Leckerer Rose Wein

Pinkéwine

Andere Weinsorten, wie z.B. Weiß- und Rotwein, eignen sich meist nur für wenige Designs der Speisen, während der Roséwein als wahrer Allrounder unter den Speisenbegleitweinen gilt. Rot-, Weiß-, Rosé- oder Schaumwein. Was ist die beste Begleitung zu welchem Wein?

Ich habe diese Rose öfter in meinem Pub getrunken und habe jetzt die Flasche gesehen und schaue hier nach. Eiskalter Roséwein mit den Aromen von sonnenverwöhnten Früchten pur oder als Aperitif, zu leichten Gerichten und knackigen Salaten.

Pinkéwine

Andere Weinsorten, wie z.B. Weißwein und Weißwein, sind in der Regel nur für wenige Designs der Speisen geeignet, während der Rosé-Wein als echter Allrounder unter den Begleitweinen des Essens angesehen wird. Roséweine können zu schmackhaften Hauptgerichten wie Braten oder zu süssen Desserts serviert werden. Auch ein Rosé wird oft zu orientalischen oder würzigen Speisen aus Indien serviert.

Auch der Rosé ist nicht auf eine allgemeine Saison zurückzuführen, wird aber im Frühjahr und in der Sommerzeit eingenommen. Die Ursache dafür kann die empfohlene kühlere Trinkweise des Roséweins sein. Auch an besonders heißen Tagen kann der Rosé-Wein vorab in den Kühlraum gestellt werden, um ihm die richtige Wärme zu geben.

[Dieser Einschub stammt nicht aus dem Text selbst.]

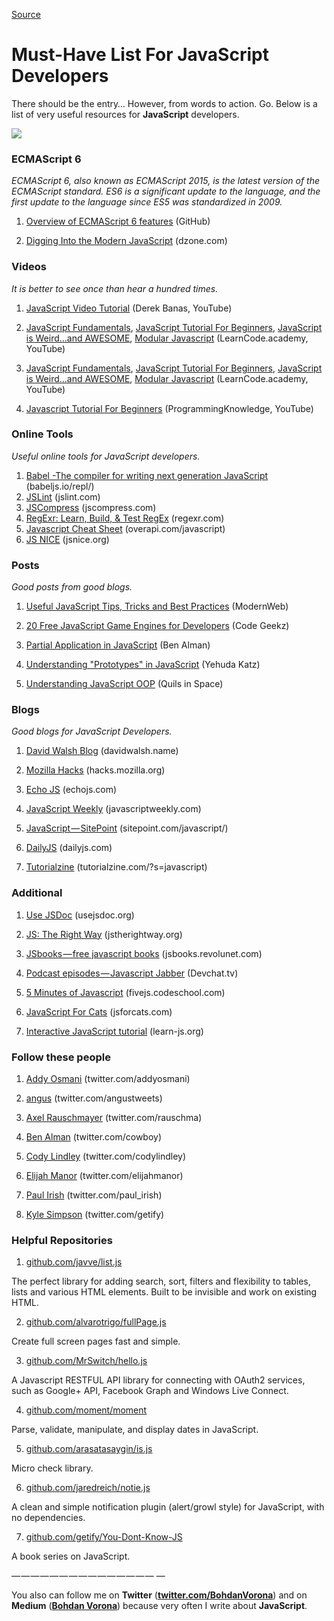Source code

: [Source](https://medium.com/@BohdanVorona/must-have-list-for-javascript-developers-6b3d7c54018f "Permalink to Must-Have List For JavaScript Developers — Medium")

# Must-Have List For JavaScript Developers

There should be the entry… However, from words to action. Go. Below is a list of very useful resources for **JavaScript** developers.

![][1]

### ECMAScript 6

_ECMAScript 6, also known as ECMAScript 2015, is the latest version of the ECMAScript standard. ES6 is a significant update to the language, and the first update to the language since ES5 was standardized in 2009._

1. [Overview of ECMAScript 6 features][2] (GitHub)

2. [Digging Into the Modern JavaScript][3] (dzone.com)

### Videos

_It is better to see once than hear a hundred times._

1. [JavaScript Video Tutorial][4] (Derek Banas, YouTube)

2. [JavaScript Fundamentals][5], [JavaScript Tutorial For Beginners][6], [JavaScript is Weird…and AWESOME][7], [Modular Javascript][8] (LearnCode.academy, YouTube)

3. [JavaScript Fundamentals][5], [JavaScript Tutorial For Beginners][6], [JavaScript is Weird…and AWESOME][7], [Modular Javascript][8] (LearnCode.academy, YouTube)

4. [Javascript Tutorial For Beginners][9] (ProgrammingKnowledge, YouTube)

### Online Tools

_Useful online tools for JavaScript developers._

1. [Babel -The compiler for writing next generation JavaScript][10] (babeljs.io/repl/)
2. [JSLint][11] (jslint.com)
3. [JSCompress][12] (jscompress.com)
4. [RegExr: Learn, Build, & Test RegEx][13] (regexr.com)
5. [Javascript Cheat Sheet][14] (overapi.com/javascript)
6. [JS NICE][15] (jsnice.org)

### Posts

_Good posts from good blogs._

1. [Useful JavaScript Tips, Tricks and Best Practices][16] (ModernWeb)

2. [20 Free JavaScript Game Engines for Developers][17] (Code Geekz)

3. [Partial Application in JavaScript][18] (Ben Alman)

4. [Understanding "Prototypes" in JavaScript][19] (Yehuda Katz)

5. [Understanding JavaScript OOP][20] (Quils in Space)

### Blogs

_Good blogs for JavaScript Developers._

1. [David Walsh Blog][21] (davidwalsh.name)

2. [Mozilla Hacks][22] (hacks.mozilla.org)

3. [Echo JS][23] (echojs.com)

4. [JavaScript Weekly][24] (javascriptweekly.com)

5. [JavaScript — SitePoint][25] (sitepoint.com/javascript/)

6. [DailyJS][26] (dailyjs.com)

7. [Tutorialzine][27] (tutorialzine.com/?s=javascript)

### Additional

1. [Use JSDoc][28] (usejsdoc.org)

2. [JS: The Right Way][29] (jstherightway.org)

3. [JSbooks — free javascript books][30] (jsbooks.revolunet.com)

4. [Podcast episodes — Javascript Jabber][31] (Devchat.tv)

5. [5 Minutes of Javascript][32] (fivejs.codeschool.com)

6. [JavaScript For Cats][33] (jsforcats.com)

7. [Interactive JavaScript tutorial][34] (learn-js.org)

### Follow these people

1. [Addy Osmani][35] (twitter.com/addyosmani)

2. [angus][36] (twitter.com/angustweets)

3. [Axel Rauschmayer][37] (twitter.com/rauschma)

4. [Ben Alman][38] (twitter.com/cowboy)

5. [Cody Lindley][39] (twitter.com/codylindley)

6. [Elijah Manor][40] (twitter.com/elijahmanor)

7. [Paul Irish][41] (twitter.com/paul_irish)

8. [Kyle Simpson][42] (twitter.com/getify)

### Helpful Repositories

1. [github.com/javve/list.js][43]

The perfect library for adding search, sort, filters and flexibility to tables, lists and various HTML elements. Built to be invisible and work on existing HTML.

2. [github.com/alvarotrigo/fullPage.js][44]

Create full screen pages fast and simple.

3. [github.com/MrSwitch/hello.js][45]

A Javascript RESTFUL API library for connecting with OAuth2 services, such as Google+ API, Facebook Graph and Windows Live Connect.

4. [github.com/moment/moment][46]

Parse, validate, manipulate, and display dates in JavaScript.

5. [github.com/arasatasaygin/is.js][47]

Micro check library.

6. [github.com/jaredreich/notie.js][48]

A clean and simple notification plugin (alert/growl style) for JavaScript, with no dependencies.

7. [github.com/getify/You-Dont-Know-JS][49]

A book series on JavaScript.

— — — — — — — — — — — — — — — —

You also can follow me on **Twitter** ([**twitter.com/BohdanVorona**][50]) and on **Medium** ([**Bohdan Vorona**][51]) because very often I write about **JavaScript**.

[1]: https://cdn-images-1.medium.com/max/800/1*Jp_HlWfzS_r-jMh8m1D7LQ.png
[2]: https://github.com/lukehoban/es6features
[3]: https://dzone.com/articles/digging-into-the-modern-javascript
[4]: https://www.youtube.com/playlist?list=PLBA965A22D89CF13B
[5]: https://www.youtube.com/playlist?list=PLoYCgNOIyGACTDHuZtn0qoBdpzV9c327V
[6]: https://www.youtube.com/playlist?list=PLoYCgNOIyGACnrXwo5HMCfOH9VT05znGv
[7]: https://www.youtube.com/playlist?list=PLoYCgNOIyGABI011EYc-avPOsk1YsMUe_
[8]: https://www.youtube.com/playlist?list=PLoYCgNOIyGABs-wDaaxChu82q_xQgUb4f
[9]: https://www.youtube.com/playlist?list=PLS1QulWo1RIZ4erAYe3k8zWA5jAu72mVa
[10]: https://babeljs.io/repl/
[11]: http://www.jslint.com/
[12]: http://jscompress.com/
[13]: http://www.regexr.com/
[14]: http://overapi.com/javascript
[15]: http://jsnice.org/
[16]: http://modernweb.com/2013/12/23/45-useful-javascript-tips-tricks-and-best-practices/
[17]: https://codegeekz.com/free-javascript-game-engines/
[18]: http://benalman.com/news/2012/09/partial-application-in-javascript/
[19]: http://yehudakatz.com/2011/08/12/understanding-prototypes-in-javascript/
[20]: http://robotlolita.me/2011/10/09/understanding-javascript-oop.html
[21]: https://davidwalsh.name/
[22]: https://hacks.mozilla.org/
[23]: http://www.echojs.com/
[24]: http://javascriptweekly.com/
[25]: http://www.sitepoint.com/javascript/
[26]: http://dailyjs.com/
[27]: http://tutorialzine.com/?s=javascript
[28]: http://usejsdoc.org/
[29]: http://jstherightway.org/
[30]: http://jsbooks.revolunet.com/
[31]: https://devchat.tv/js-jabber/
[32]: https://fivejs.codeschool.com/
[33]: http://jsforcats.com/
[34]: http://www.learn-js.org/
[35]: https://twitter.com/addyosmani
[36]: https://twitter.com/angustweets
[37]: https://twitter.com/rauschma
[38]: https://twitter.com/cowboy
[39]: https://twitter.com/codylindley
[40]: https://twitter.com/elijahmanor
[41]: https://twitter.com/paul_irish
[42]: https://twitter.com/getify
[43]: https://github.com/javve/list.js
[44]: https://github.com/alvarotrigo/fullPage.js
[45]: https://github.com/MrSwitch/hello.js
[46]: https://github.com/moment/moment
[47]: https://github.com/arasatasaygin/is.js
[48]: https://github.com/jaredreich/notie.js
[49]: https://github.com/getify/You-Dont-Know-JS
[50]: https://twitter.com/BohdanVorona
[51]: https://medium.com/u/24321a7f0fda
[52]: https://github.com/bohdan-vorona/Must-Have-List-For-JavaScript-Developers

Doch Achtung - je kälter der Rosenwein ist, desto mehr nimmt er seinen vollen Beigeschmack ab. Für die Produktion von Roséweinen werden sowohl die blauen als auch die roten Weintrauben aufbereitet. So entstehen leichte Rosé-Weine, die ihrem Ruf gerecht werden, denn ihre Farben erinnern an einen zarten rosafarbenen oder weißen Herbst. Wenn die Weintrauben nach einigen Tagen gekeltert werden, entsteht ein Rosé mit einer viel intensiveren Ausprägung.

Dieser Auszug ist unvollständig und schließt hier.